Taking several deep breaths, he tries to calm his thoughts before he manages to fit the remaining five pints in his arms and carry them to the table. He sits down and Leon passes the glasses around. Merlin’s eyes are on Arthur and he avoids them for a reason he can’t quite explain. 

“You don’t actually have to quit your job and start a book shop with me, you know,” Merlin says, downing the last of the beer he’s been nursing before accepting the new glass. “If that’s what you’re worried about.”

“I’m not worried about anything,” Arthur lies, leaning back in the chair. “I’m always completely cool.”

Leon snorts loudly and Arthur turns to glare at him. 

“I’m sorry,” Leon says, coughing slightly. “Yeah, he’s always completely cool.”

Merlin grins into his beer and Arthur feels like hitting them all in the face, especially when he sees Morgana and Gwen huddling together, glancing in his direction briefly. He gets this overwhelming feeling that Gwen _knows_ and he wonders if it’s Merlin or Morgana who told her. All of this is giving him a headache. Or maybe that’s the alcohol, but isn’t it a bit soon to be hung over? 

“Why would you want to start a book shop with Arthur anyway?” Leon asks and Arthur’s attention turned away from Morgana’s gossiping. “He barely reads the The Sun.”

“I don’t read _The Sun_ ,” Arthur says, affronted.

Merlin’s face lights up as he laughs, his whole expression open and beaming.
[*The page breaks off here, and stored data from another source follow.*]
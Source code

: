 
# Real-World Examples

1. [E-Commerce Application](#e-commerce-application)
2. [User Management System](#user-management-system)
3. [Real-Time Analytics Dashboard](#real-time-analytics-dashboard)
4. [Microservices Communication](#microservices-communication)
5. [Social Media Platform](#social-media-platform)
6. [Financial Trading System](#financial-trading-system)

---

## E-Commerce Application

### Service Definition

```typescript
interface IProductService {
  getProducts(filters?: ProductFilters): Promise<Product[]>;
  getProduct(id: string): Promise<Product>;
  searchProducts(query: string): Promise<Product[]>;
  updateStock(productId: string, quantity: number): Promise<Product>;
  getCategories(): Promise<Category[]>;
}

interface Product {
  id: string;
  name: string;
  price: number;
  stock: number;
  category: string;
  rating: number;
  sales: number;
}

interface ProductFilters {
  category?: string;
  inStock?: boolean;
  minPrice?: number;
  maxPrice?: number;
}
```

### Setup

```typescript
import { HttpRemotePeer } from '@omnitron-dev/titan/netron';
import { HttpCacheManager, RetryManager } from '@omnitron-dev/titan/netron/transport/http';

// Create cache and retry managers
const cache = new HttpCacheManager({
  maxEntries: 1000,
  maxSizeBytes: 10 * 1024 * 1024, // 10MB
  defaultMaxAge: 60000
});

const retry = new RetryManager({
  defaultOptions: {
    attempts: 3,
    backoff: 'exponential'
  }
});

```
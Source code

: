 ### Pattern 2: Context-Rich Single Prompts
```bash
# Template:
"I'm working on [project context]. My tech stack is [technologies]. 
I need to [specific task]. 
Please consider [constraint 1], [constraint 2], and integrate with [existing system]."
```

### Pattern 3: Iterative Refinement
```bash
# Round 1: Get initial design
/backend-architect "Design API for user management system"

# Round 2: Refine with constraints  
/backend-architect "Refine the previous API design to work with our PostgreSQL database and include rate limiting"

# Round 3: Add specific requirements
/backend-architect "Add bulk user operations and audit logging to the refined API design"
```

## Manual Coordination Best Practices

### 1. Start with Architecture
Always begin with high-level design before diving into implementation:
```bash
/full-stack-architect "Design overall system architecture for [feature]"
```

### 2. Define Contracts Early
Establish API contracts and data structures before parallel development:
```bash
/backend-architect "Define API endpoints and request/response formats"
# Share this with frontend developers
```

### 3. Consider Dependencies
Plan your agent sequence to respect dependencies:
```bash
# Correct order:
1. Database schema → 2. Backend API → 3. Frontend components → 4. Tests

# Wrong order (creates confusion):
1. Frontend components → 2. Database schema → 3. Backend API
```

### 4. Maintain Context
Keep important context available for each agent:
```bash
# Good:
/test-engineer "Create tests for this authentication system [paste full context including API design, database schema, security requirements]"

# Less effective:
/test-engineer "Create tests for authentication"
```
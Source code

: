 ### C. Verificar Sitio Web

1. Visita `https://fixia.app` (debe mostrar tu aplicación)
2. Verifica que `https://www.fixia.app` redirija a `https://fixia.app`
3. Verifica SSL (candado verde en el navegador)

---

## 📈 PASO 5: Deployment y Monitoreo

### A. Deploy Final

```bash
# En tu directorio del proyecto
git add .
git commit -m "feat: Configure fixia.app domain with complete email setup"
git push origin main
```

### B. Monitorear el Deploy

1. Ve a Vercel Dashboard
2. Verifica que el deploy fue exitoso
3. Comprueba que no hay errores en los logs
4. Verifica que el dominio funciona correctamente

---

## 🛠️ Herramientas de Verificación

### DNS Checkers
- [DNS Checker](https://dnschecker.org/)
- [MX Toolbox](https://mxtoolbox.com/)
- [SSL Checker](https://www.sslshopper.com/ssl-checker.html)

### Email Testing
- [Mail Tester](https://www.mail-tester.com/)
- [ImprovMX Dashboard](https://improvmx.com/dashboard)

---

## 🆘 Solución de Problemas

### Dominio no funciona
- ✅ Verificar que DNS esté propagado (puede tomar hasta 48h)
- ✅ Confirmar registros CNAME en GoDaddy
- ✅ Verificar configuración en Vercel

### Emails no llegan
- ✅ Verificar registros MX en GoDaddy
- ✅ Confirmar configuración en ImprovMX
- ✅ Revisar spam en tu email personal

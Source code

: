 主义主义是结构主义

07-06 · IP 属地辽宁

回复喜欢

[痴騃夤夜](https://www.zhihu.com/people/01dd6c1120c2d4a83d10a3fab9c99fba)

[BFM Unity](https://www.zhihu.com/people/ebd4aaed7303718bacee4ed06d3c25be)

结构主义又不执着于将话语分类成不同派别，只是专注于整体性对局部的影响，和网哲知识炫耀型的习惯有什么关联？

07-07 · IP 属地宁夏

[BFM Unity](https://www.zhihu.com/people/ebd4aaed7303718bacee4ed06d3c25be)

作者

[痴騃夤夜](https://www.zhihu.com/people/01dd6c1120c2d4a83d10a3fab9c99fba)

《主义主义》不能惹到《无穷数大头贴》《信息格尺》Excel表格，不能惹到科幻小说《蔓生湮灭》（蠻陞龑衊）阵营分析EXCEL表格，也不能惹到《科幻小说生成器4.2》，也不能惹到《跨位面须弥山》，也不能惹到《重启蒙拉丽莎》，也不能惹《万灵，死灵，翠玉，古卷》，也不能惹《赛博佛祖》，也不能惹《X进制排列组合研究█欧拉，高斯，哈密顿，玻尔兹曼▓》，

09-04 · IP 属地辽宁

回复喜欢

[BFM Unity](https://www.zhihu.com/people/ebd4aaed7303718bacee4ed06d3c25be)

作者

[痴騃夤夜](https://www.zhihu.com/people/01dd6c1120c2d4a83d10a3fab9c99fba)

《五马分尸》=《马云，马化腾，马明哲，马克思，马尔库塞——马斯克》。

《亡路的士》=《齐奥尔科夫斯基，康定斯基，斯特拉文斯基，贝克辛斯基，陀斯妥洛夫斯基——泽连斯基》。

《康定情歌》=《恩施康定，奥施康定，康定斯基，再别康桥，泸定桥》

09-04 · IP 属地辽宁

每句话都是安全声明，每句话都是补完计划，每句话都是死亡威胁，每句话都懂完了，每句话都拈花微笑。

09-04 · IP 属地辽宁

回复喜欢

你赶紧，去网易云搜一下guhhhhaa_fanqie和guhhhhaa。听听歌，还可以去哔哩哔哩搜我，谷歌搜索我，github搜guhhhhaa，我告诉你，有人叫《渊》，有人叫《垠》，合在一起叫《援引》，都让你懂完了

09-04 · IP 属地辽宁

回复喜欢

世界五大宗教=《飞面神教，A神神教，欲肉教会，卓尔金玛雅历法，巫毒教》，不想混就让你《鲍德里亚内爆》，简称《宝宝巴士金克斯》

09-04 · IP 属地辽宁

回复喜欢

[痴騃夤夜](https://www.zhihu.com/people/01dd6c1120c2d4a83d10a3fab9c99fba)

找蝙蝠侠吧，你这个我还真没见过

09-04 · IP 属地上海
Arthur rather loves how laughter changes Merlin’s face. His eyes go from being wide and consuming to two tiny slits surrounded by wrinkles of laughter at the corner, just as his lips spread wide and take over half his face in a ridiculous grin. Arthur feels that, maybe, he’s given this a bit too much thought. 

“Arthur doesn’t need to read,” Merlin says, the ghost of his laughter still on his face. “I only need him to dust the shelves, it makes me sneeze.”

“He also needs me to carry things. He has puny arms.”

“Hey!”

“You got a cramp in your arm just from reading _Harry Potter and the Order of the Phoenix_ ,” Arthur points out, grinning when Merlin sputters indignantly. 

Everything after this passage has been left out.